*** Opening of SUPPLIED DATA ***

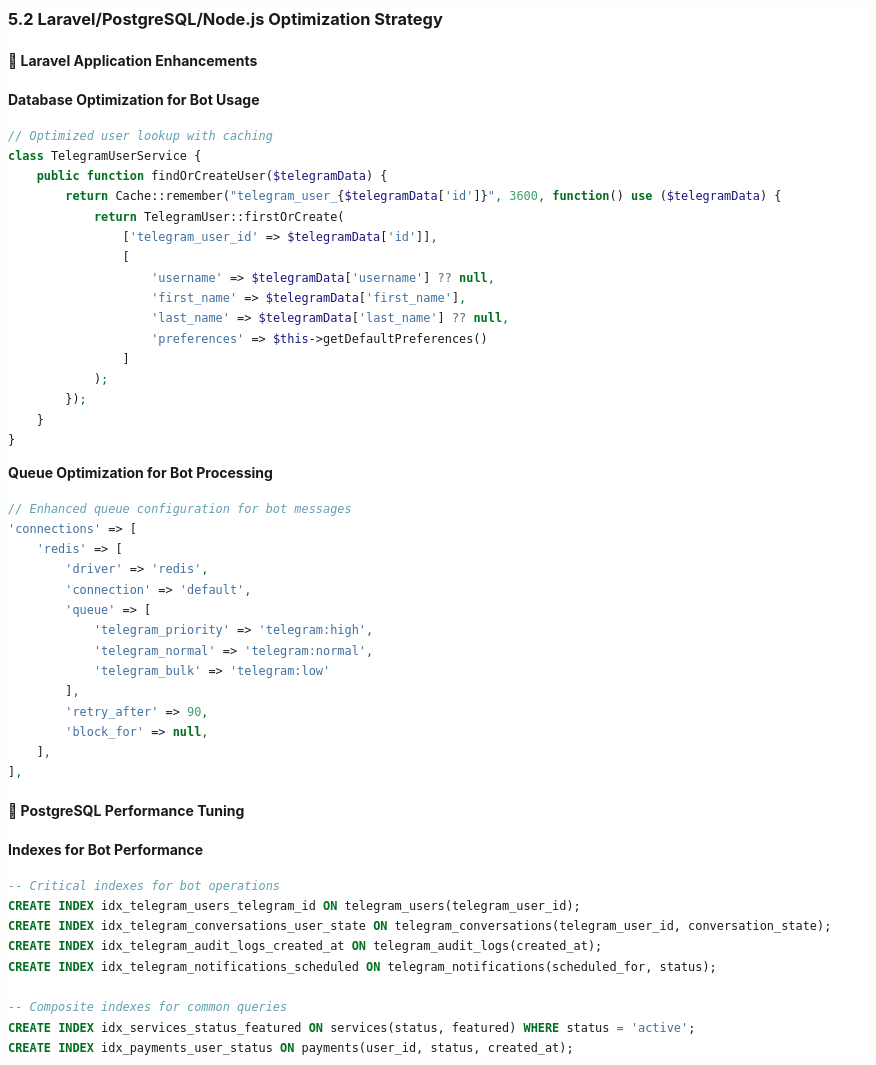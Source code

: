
 ```php
```

### 5.2 Laravel/PostgreSQL/Node.js Optimization Strategy

#### **🚀 Laravel Application Enhancements**

**Database Optimization for Bot Usage**
```php
// Optimized user lookup with caching
class TelegramUserService {
    public function findOrCreateUser($telegramData) {
        return Cache::remember("telegram_user_{$telegramData['id']}", 3600, function() use ($telegramData) {
            return TelegramUser::firstOrCreate(
                ['telegram_user_id' => $telegramData['id']],
                [
                    'username' => $telegramData['username'] ?? null,
                    'first_name' => $telegramData['first_name'],
                    'last_name' => $telegramData['last_name'] ?? null,
                    'preferences' => $this->getDefaultPreferences()
                ]
            );
        });
    }
}
```

**Queue Optimization for Bot Processing**
```php
// Enhanced queue configuration for bot messages
'connections' => [
    'redis' => [
        'driver' => 'redis',
        'connection' => 'default',
        'queue' => [
            'telegram_priority' => 'telegram:high',
            'telegram_normal' => 'telegram:normal',
            'telegram_bulk' => 'telegram:low'
        ],
        'retry_after' => 90,
        'block_for' => null,
    ],
],
```

#### **🐘 PostgreSQL Performance Tuning**

**Indexes for Bot Performance**
```sql
-- Critical indexes for bot operations
CREATE INDEX idx_telegram_users_telegram_id ON telegram_users(telegram_user_id);
CREATE INDEX idx_telegram_conversations_user_state ON telegram_conversations(telegram_user_id, conversation_state);
CREATE INDEX idx_telegram_audit_logs_created_at ON telegram_audit_logs(created_at);
CREATE INDEX idx_telegram_notifications_scheduled ON telegram_notifications(scheduled_for, status);

-- Composite indexes for common queries
CREATE INDEX idx_services_status_featured ON services(status, featured) WHERE status = 'active';
CREATE INDEX idx_payments_user_status ON payments(user_id, status, created_at);
```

*** Close of SUPPLIED DATA ***

WORK INSTRUCTIONS
Output the data exactly, pictures omitted.

YOUR RESPONSE
Source code

:
 ```php
```

### 5.2 Laravel/PostgreSQL/Node.js Optimization Strategy

#### **🚀 Laravel Application Enhancements**

**Database Optimization for Bot Usage**
```php
// Optimized user lookup with caching
class TelegramUserService {
    public function findOrCreateUser($telegramData) {
        return Cache::remember("telegram_user_{$telegramData['id']}", 3600, function() use ($telegramData) {
            return TelegramUser::firstOrCreate(
                ['telegram_user_id' => $telegramData['id']],
                [
                    'username' => $telegramData['username'] ?? null,
                    'first_name' => $telegramData['first_name'],
                    'last_name' => $telegramData['last_name'] ?? null,
                    'preferences' => $this->getDefaultPreferences()
                ]
            );
        });
    }
}
```

**Queue Optimization for Bot Processing**
```php
// Enhanced queue configuration for bot messages
'connections' => [
    'redis' => [
        'driver' => 'redis',
        'connection' => 'default',
        'queue' => [
            'telegram_priority' => 'telegram:high',
            'telegram_normal' => 'telegram:normal',
            'telegram_bulk' => 'telegram:low'
        ],
        'retry_after' => 90,
        'block_for' => null,
    ],
],
```

#### **🐘 PostgreSQL Performance Tuning**

**Indexes for Bot Performance**
```sql
-- Critical indexes for bot operations
CREATE INDEX idx_telegram_users_telegram_id ON telegram_users(telegram_user_id);
CREATE INDEX idx_telegram_conversations_user_state ON telegram_conversations(telegram_user_id, conversation_state);
CREATE INDEX idx_telegram_audit_logs_created_at ON telegram_audit_logs(created_at);
CREATE INDEX idx_telegram_notifications_scheduled ON telegram_notifications(scheduled_for, status);

-- Composite indexes for common queries
CREATE INDEX idx_services_status_featured ON services(status, featured) WHERE status = 'active';
CREATE INDEX idx_payments_user_status ON payments(user_id, status, created_at);
```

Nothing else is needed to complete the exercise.